Korea is, of course, Korea, but it is also a sort of Asian Hibernia--a relatively cold place marked by sectarianism in which the catholic establishment are the liberals and the doctrinaire nutters come in sundry forms. The humour is a mix of Addams family, Father Ted and Chewin' the Fat, as far as I can tell.
The conceit is simple. A group of vampires listen to the advice of one of their number--an idiot who got that way by drinking chicken blood, and who only wants to be loved--and stow away on a container heading for Inchon, which they think is in Japan. They land in Korea. No one remarks on how Korean a group of Romanians seem. They have no powers beyond indefatigability and a kind of keen determination to do just about anything to survive. Their leader looks as though she is about fourteen, and an awkward, quirky fourteen at that. They don't drink blood, they occasionally hit people, and they want to live a normal life whilst dressing in black (though they can go out in sunlight). Their one victim is a rotund and endearing loser called Du-Il (which translates as something like Dave), whom they bite accidentally, and they live beneath a former Madam whose house they move into because the Spanish embassy is closed and who falls in love with Chicken-brain. He reads out flattering lines to her that he has read on advertisements or seen on daytime soap operas, with which his neighbour is obsessed.
Du-Il Dave on his own turns in a sort of sub-Oliver Hardy performance that easily outclasses anything John Candy (who was playing Fatty Arbuckle most of his career anyway) ever managed. James Gandolfini is the only western actor whom I can compare to his heavy, beaten, look, but Du-Il is desperately normal, which I suppose Gandolfini never really is in his parts--there's always a kind of threat behind the smile there. That's why Michael Chiklis went wrong in his sit-com too.
The plotting is superb. One follows the vampires through insurance scams, a restaurant business in a tent, several episodes of homelessness, and the temporary adoption of a baby. You end up loving them for their breezy innocence, and the powerful nature of the humour they lead you to gently. It's like being hit by a wall of air.
There were two other points. One was how superbly visual the comedy was, with one scene in the back of a van in which the family are attempting to get to sleep extending just beautifully. The other was how logically the story flowed. Logic, of course, is no more the same as rationality than ethics is morality. One scene was illustrative; the Vampires hear that Dave has been run over by a truck, and that their pizzas are late. The latter bothers them more, if only because, having been bitten, Du-Il is a vampire and cannot die, even if he hurts a bit. One can't argue with that sort of utterly closed learning.
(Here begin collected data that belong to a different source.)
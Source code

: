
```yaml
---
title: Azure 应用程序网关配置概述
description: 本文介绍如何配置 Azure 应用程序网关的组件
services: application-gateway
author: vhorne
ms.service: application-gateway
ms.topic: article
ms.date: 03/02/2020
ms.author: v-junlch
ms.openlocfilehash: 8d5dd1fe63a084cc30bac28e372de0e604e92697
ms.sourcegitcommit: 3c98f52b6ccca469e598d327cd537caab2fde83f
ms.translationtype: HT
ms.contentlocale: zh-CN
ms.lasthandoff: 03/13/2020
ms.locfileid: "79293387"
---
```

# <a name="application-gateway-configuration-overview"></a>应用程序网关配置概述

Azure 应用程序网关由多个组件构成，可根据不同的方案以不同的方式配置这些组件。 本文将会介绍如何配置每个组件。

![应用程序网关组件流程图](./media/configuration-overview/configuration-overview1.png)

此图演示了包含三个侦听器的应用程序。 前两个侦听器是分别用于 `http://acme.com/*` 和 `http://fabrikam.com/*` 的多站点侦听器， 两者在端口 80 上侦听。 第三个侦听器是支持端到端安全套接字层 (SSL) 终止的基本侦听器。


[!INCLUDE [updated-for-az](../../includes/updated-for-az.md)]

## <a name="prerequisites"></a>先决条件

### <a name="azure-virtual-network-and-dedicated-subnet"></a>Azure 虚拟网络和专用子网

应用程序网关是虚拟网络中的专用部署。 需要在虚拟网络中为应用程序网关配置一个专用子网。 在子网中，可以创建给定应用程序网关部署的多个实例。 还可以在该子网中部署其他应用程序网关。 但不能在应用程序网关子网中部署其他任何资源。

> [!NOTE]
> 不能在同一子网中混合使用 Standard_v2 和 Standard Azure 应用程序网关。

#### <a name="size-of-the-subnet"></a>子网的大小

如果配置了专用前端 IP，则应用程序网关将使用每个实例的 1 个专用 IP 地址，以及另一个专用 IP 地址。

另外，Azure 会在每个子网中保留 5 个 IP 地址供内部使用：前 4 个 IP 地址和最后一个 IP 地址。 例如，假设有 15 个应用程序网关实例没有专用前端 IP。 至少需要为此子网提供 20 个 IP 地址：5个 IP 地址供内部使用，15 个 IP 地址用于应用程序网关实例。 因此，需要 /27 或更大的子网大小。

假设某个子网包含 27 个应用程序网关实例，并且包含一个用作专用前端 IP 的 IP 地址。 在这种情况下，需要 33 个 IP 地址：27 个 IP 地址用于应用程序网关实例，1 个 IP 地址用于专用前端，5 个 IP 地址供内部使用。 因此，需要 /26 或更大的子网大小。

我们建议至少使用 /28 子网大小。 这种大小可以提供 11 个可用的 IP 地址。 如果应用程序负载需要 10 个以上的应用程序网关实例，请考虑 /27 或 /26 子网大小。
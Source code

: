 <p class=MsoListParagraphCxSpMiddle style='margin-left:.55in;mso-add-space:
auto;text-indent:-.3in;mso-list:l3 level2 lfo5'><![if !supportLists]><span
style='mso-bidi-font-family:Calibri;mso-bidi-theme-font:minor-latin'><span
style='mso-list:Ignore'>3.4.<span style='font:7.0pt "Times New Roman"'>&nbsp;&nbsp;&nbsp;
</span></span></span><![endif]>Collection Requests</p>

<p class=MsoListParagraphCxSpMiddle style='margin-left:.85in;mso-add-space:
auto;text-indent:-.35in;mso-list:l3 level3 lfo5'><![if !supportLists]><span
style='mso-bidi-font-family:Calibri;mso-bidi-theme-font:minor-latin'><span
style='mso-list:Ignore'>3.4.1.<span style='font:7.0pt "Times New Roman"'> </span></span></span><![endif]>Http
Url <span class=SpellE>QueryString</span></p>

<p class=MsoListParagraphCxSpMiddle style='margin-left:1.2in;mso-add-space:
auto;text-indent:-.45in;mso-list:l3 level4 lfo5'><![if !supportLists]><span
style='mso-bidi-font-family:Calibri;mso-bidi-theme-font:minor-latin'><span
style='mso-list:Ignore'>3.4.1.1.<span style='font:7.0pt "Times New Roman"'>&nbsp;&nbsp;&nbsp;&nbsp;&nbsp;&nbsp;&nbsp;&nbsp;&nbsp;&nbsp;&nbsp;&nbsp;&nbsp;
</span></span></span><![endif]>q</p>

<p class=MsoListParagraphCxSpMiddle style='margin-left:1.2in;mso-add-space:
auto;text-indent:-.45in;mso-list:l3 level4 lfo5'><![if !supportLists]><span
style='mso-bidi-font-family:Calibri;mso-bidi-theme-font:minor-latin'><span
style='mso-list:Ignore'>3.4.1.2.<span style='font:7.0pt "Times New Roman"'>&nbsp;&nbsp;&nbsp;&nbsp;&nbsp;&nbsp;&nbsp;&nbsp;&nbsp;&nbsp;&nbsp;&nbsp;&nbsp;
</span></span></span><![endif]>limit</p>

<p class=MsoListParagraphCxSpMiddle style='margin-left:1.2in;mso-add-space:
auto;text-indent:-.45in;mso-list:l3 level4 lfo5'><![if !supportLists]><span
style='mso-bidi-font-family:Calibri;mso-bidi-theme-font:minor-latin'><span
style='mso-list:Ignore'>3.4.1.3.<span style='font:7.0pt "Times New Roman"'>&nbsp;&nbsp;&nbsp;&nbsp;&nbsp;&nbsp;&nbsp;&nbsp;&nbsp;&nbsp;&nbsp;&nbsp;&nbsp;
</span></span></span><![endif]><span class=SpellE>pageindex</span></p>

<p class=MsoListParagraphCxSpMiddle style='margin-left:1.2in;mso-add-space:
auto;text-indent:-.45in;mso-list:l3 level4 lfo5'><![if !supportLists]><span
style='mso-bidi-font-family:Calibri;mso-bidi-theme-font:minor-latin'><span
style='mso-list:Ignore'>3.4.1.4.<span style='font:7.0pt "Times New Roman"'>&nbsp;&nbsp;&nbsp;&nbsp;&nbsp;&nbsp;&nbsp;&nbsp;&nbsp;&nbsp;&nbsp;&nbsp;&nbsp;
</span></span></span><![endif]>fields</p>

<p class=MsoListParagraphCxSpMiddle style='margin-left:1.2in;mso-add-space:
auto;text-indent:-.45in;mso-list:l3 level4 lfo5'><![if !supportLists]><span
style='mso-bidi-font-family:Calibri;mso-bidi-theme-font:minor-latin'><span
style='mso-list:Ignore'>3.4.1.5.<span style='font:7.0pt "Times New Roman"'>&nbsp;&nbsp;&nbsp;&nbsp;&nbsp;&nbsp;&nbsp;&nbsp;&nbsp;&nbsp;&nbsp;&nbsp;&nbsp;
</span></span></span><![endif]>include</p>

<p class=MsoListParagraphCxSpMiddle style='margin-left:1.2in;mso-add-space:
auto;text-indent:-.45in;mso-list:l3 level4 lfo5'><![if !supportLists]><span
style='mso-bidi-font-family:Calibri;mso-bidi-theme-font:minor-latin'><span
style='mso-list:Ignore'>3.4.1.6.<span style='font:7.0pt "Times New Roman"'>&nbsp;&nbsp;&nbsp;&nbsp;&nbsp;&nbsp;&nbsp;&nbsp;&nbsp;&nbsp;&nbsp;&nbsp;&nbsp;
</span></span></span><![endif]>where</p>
All great comedy is to be found in the simple things. That peculiar mix of intense Korean passion and cool indulgence in the silliness of life (one of the Vampires develops a gambling habit whilst being as rubbish at betting as everything else, and haunts old lady gambling circles) is deeply attractive. Most of all though, it's the cast and writers' very Korean willingness to shout a bit, do something evil, then just sigh and get on with life that I love.
It's nice, to be distracted.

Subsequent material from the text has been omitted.